What the task requires:
The result should be every line in the data below that carries the string "statistically".

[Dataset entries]
- - - -

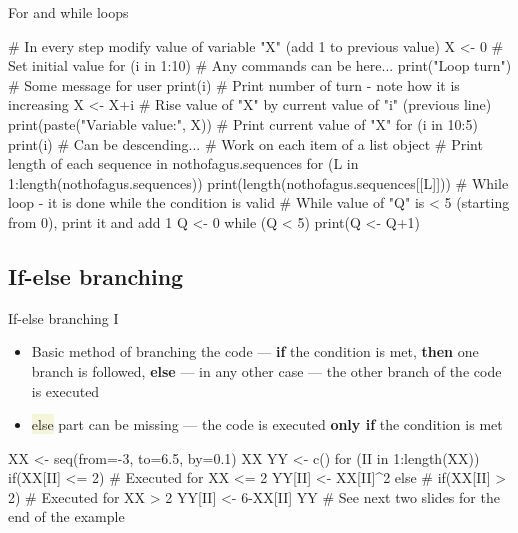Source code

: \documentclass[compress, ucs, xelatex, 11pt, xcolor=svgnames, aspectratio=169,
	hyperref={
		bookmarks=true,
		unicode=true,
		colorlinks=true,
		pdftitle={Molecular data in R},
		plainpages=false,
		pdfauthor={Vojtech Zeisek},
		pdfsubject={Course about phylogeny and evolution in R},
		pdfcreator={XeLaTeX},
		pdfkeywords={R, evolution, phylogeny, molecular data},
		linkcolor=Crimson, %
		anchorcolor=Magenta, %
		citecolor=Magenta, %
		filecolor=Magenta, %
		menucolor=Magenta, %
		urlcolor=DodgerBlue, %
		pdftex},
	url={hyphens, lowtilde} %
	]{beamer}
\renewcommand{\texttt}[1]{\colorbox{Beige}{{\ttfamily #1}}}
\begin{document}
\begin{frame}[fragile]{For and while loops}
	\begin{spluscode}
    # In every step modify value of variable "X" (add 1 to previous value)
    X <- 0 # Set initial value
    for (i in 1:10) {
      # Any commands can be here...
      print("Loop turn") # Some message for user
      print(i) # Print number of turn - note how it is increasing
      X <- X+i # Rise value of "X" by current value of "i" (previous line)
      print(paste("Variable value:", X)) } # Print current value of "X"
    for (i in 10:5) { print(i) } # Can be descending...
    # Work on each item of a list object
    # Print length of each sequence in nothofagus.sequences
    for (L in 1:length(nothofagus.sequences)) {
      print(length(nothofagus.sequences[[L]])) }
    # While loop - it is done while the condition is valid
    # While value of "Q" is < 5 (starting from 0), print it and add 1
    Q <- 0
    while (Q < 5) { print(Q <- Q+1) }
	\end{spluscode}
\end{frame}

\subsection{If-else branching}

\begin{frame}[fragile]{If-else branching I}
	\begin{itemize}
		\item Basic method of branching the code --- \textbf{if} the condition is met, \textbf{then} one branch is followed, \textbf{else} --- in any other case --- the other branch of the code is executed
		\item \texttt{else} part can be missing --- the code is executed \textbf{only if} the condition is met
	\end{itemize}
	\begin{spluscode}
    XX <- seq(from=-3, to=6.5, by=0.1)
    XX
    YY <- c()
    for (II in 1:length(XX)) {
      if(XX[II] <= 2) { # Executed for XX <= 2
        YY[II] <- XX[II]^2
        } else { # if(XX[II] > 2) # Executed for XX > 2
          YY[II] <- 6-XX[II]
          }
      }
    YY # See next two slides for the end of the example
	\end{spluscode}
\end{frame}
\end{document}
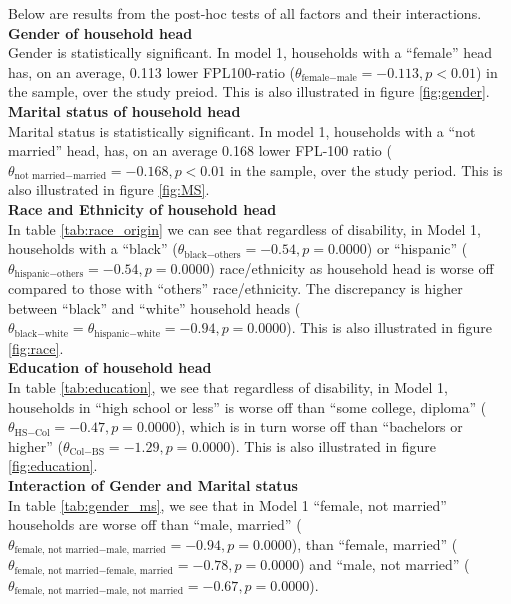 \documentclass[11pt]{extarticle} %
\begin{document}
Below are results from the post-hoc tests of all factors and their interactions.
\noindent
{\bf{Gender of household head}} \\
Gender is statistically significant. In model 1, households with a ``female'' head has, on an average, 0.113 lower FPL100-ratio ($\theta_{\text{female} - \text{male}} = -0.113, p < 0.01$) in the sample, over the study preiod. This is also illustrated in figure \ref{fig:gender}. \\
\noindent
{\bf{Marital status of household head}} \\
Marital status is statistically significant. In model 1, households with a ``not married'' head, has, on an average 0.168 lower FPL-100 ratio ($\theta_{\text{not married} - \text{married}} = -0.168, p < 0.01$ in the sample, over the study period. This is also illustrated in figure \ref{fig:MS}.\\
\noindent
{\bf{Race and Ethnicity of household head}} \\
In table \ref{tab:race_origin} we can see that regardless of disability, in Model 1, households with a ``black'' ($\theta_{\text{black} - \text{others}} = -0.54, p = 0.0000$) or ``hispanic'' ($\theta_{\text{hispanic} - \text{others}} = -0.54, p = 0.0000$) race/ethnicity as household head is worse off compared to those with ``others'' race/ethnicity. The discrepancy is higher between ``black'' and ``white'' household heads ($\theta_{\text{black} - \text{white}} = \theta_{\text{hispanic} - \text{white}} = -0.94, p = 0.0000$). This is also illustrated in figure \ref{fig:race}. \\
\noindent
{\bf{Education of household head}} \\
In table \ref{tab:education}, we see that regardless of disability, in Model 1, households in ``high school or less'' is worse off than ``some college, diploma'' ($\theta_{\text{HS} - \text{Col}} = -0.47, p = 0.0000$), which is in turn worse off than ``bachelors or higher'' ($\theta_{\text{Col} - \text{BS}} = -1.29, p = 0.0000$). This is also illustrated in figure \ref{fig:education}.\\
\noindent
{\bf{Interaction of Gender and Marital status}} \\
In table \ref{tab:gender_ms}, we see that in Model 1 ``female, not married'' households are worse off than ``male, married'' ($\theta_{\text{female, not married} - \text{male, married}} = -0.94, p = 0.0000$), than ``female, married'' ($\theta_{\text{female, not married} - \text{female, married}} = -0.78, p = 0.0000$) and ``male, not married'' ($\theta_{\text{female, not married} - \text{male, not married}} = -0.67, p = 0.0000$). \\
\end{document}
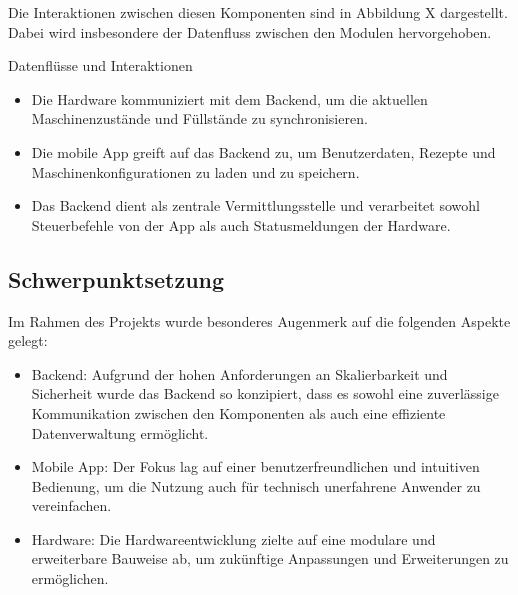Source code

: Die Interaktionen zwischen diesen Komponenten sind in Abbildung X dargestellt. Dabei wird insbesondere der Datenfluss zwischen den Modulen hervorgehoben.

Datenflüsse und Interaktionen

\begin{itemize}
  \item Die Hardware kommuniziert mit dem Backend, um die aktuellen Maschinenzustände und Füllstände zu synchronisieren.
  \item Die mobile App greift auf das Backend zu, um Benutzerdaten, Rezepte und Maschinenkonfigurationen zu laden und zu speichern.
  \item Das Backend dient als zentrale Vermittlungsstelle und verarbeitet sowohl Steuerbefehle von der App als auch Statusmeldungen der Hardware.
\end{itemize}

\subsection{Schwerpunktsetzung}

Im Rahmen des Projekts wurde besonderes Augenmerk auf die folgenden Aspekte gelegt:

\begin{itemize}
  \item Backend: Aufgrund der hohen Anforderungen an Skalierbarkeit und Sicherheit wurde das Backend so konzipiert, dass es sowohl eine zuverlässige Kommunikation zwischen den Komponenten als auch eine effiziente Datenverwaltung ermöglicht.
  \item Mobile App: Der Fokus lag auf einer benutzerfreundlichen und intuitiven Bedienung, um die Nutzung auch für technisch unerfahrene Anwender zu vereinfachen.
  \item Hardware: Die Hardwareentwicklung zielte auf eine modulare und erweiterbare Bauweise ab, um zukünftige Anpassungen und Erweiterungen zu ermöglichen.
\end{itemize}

- - - -

Reply to the exercise:
Gender is statistically significant. In model 1, households with a ``female'' head has, on an average, 0.113 lower FPL100-ratio ($\theta_{\text{female} - \text{male}} = -0.113, p < 0.01$) in the sample, over the study preiod. This is also illustrated in figure \ref{fig:gender}. \\
Marital status is statistically significant. In model 1, households with a ``not married'' head, has, on an average 0.168 lower FPL-100 ratio ($\theta_{\text{not married} - \text{married}} = -0.168, p < 0.01$ in the sample, over the study period. This is also illustrated in figure \ref{fig:MS}.\\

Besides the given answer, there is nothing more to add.